9 comments on “The British Dude gets it

  1. Piste grooming machines now have driving by satnav and the bloke in the cab (who can’t see much anyway if it’s snowing) just turns the engine on and releases the hand-brake.

  2. Up to a point. The distinction should be not be drawn between manufacturing and services but between how much of our GDP is in sectors that are, or could, generate productivity gains as fast as mainstream manufacturing can and those that cannot.

    The information revolution is a service industry but has much more in common with the electronic manufacturing that made it possible than with people serving drinks in pubs (which has more in common with people making traditional items by hand) let alone petty bureaucrats (public or private).

    The service sector is far too big to be treated as a whole. What we need is more people in jobs that have high productivity and/or can generate big productivity gains.

  3. I do find it amusing the end point of capitalism looks exactly the same as the desired end point of communism.

    Stuff keeps getting cheaper. Folk keep getting wealthier. Eventually the cost of stuff will be zero. (Perhaps made by robots or nanotech.) If the cost of stuff is zero everyone can have anything they want. Therefore the cost of labour will be infinite. It will be impossible to pay someone enough to do anything they don’t want to do, although it’s likely that people might chose to do all sorts of things just for the pleasure of doing so.

    From each according to their abilities. To each according to their needs.

    Trouble with marxists is they chose the wrong horse.

  4. Outsider says: What we need is more people in jobs that have high productivity and/or can generate big productivity gains.

    More people = productivity gains? Or, to be fair, potential gains?

    If that was the case we’d be a) already in the future or b) calling out the riot police to stop venture capitalists fighting in the street to press money in your hot hand or c) stymied by an impediment such as the tube drivers’ union.

    In fact productivity gains are generally a surprise. In the case of grooming pistes they are about 20-30% on diesel, about 20-30% more coverage per tractor and better quality snow. For the Farmer Giles in the original article the gains are as impressive and you don’t need to be a cross between Cincinnatus and Steven Hawking to achieve them either.

    Of course, for the price of your tractor you could buy 3 or 4 Bentleys, but that’s another question.

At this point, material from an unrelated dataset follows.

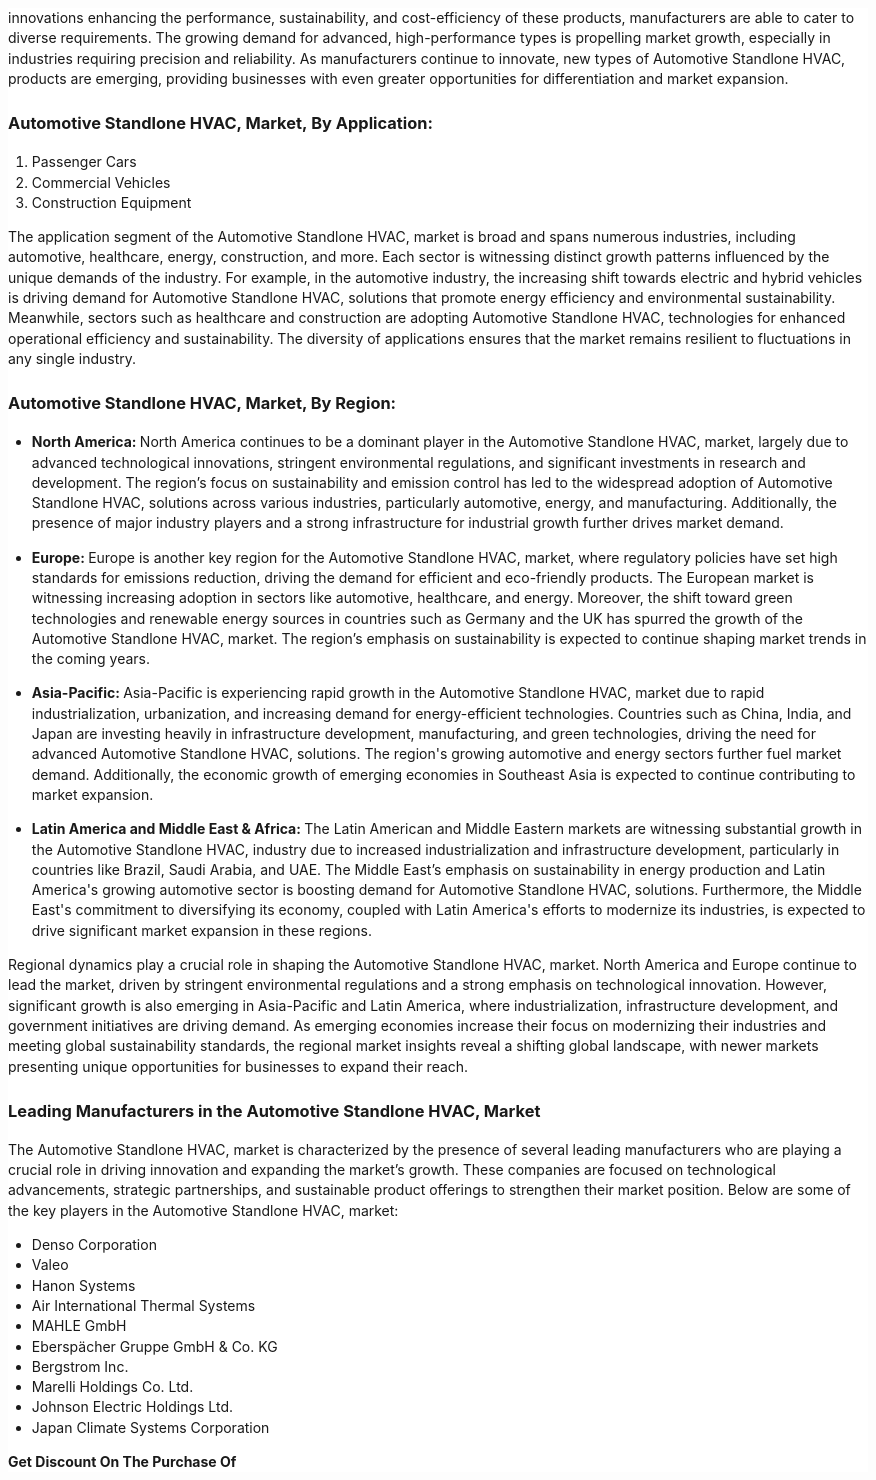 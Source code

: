 innovations enhancing the performance, sustainability, and cost-efficiency of these products, manufacturers are able to cater to diverse requirements. The growing demand for advanced, high-performance types is propelling market growth, especially in industries requiring precision and reliability. As manufacturers continue to innovate, new types of Automotive Standlone HVAC, products are emerging, providing businesses with even greater opportunities for differentiation and market expansion.</p><h3>Automotive Standlone HVAC, Market,&nbsp;By Application:</h3><ol><li>Passenger Cars<li> Commercial Vehicles<li> Construction Equipment</li></ol><p>The application segment of the Automotive Standlone HVAC, market is broad and spans numerous industries, including automotive, healthcare, energy, construction, and more. Each sector is witnessing distinct growth patterns influenced by the unique demands of the industry. For example, in the automotive industry, the increasing shift towards electric and hybrid vehicles is driving demand for Automotive Standlone HVAC, solutions that promote energy efficiency and environmental sustainability. Meanwhile, sectors such as healthcare and construction are adopting Automotive Standlone HVAC, technologies for enhanced operational efficiency and sustainability. The diversity of applications ensures that the market remains resilient to fluctuations in any single industry.</p><h3>Automotive Standlone HVAC, Market, By Region:</h3><ul><li><p><strong>North America:&nbsp;</strong>North America continues to be a dominant player in the Automotive Standlone HVAC, market, largely due to advanced technological innovations, stringent environmental regulations, and significant investments in research and development. The region&rsquo;s focus on sustainability and emission control has led to the widespread adoption of Automotive Standlone HVAC, solutions across various industries, particularly automotive, energy, and manufacturing. Additionally, the presence of major industry players and a strong infrastructure for industrial growth further drives market demand.</p></li><li><p><strong><strong>Europe:&nbsp;</strong></strong>Europe is another key region for the Automotive Standlone HVAC, market, where regulatory policies have set high standards for emissions reduction, driving the demand for efficient and eco-friendly products. The European market is witnessing increasing adoption in sectors like automotive, healthcare, and energy. Moreover, the shift toward green technologies and renewable energy sources in countries such as Germany and the UK has spurred the growth of the Automotive Standlone HVAC, market. The region&rsquo;s emphasis on sustainability is expected to continue shaping market trends in the coming years.</p></li><li><p><strong><strong>Asia-Pacific:&nbsp;</strong></strong>Asia-Pacific is experiencing rapid growth in the Automotive Standlone HVAC, market due to rapid industrialization, urbanization, and increasing demand for energy-efficient technologies. Countries such as China, India, and Japan are investing heavily in infrastructure development, manufacturing, and green technologies, driving the need for advanced Automotive Standlone HVAC, solutions. The region's growing automotive and energy sectors further fuel market demand. Additionally, the economic growth of emerging economies in Southeast Asia is expected to continue contributing to market expansion.</p></li><li><p><strong><strong>Latin America and Middle East &amp; Africa:&nbsp;</strong></strong>The Latin American and Middle Eastern markets are witnessing substantial growth in the Automotive Standlone HVAC, industry due to increased industrialization and infrastructure development, particularly in countries like Brazil, Saudi Arabia, and UAE. The Middle East&rsquo;s emphasis on sustainability in energy production and Latin America's growing automotive sector is boosting demand for Automotive Standlone HVAC, solutions. Furthermore, the Middle East's commitment to diversifying its economy, coupled with Latin America's efforts to modernize its industries, is expected to drive significant market expansion in these regions.</p></li></ul><p>Regional dynamics play a crucial role in shaping the Automotive Standlone HVAC, market. North America and Europe continue to lead the market, driven by stringent environmental regulations and a strong emphasis on technological innovation. However, significant growth is also emerging in Asia-Pacific and Latin America, where industrialization, infrastructure development, and government initiatives are driving demand. As emerging economies increase their focus on modernizing their industries and meeting global sustainability standards, the regional market insights reveal a shifting global landscape, with newer markets presenting unique opportunities for businesses to expand their reach.</p><h3><strong>Leading Manufacturers in the Automotive Standlone HVAC, Market</strong></h3><p>The Automotive Standlone HVAC, market is characterized by the presence of several leading manufacturers who are playing a crucial role in driving innovation and expanding the market&rsquo;s growth. These companies are focused on technological advancements, strategic partnerships, and sustainable product offerings to strengthen their market position. Below are some of the key players in the Automotive Standlone HVAC, market:</p></div><div class="article-main__content" data-test-id="publishing-text-block"><ul><li><span class="">Denso Corporation<li> Valeo<li> Hanon Systems<li> Air International Thermal Systems<li> MAHLE GmbH<li> Eberspächer Gruppe GmbH & Co. KG<li> Bergstrom Inc.<li> Marelli Holdings Co. Ltd.<li> Johnson Electric Holdings Ltd.<li> Japan Climate Systems Corporation</span></li></ul></div><div class="article-main__content" data-test-id="publishing-text-block"><p><span class="font-[700]"><strong>Get Discount On The Purchase Of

  5. To blokeinfrance: It’s a fair cop. I should have said we need more of our GDP coming from areas with high (potential) productivity, not jobs. You have a point about surprise but agriculture has a record of rising productivity dating back to Turnip Townsend. So no surprise there.

  6. I am no expert but you do not need to be to say that economically it is a no-brainer but politically a no-hoper.

    My neighbours used to work all hours farming about 500 mixed acres but have given up all their rented land and just farm the 100 acres they own as a sort of retirement hobby. They live modestly (Suzuki rather than Range Rover) but at least they can afford to retire. The regime’s stability must have helped them a lot but the two man-days of paperwork a week killed them.
    Down at the big farm however, it is all contractors with road-blocking mega-tractors and fields covered in plastic snow, a successful if not wholly attractive advertisement for getting rid of CAP.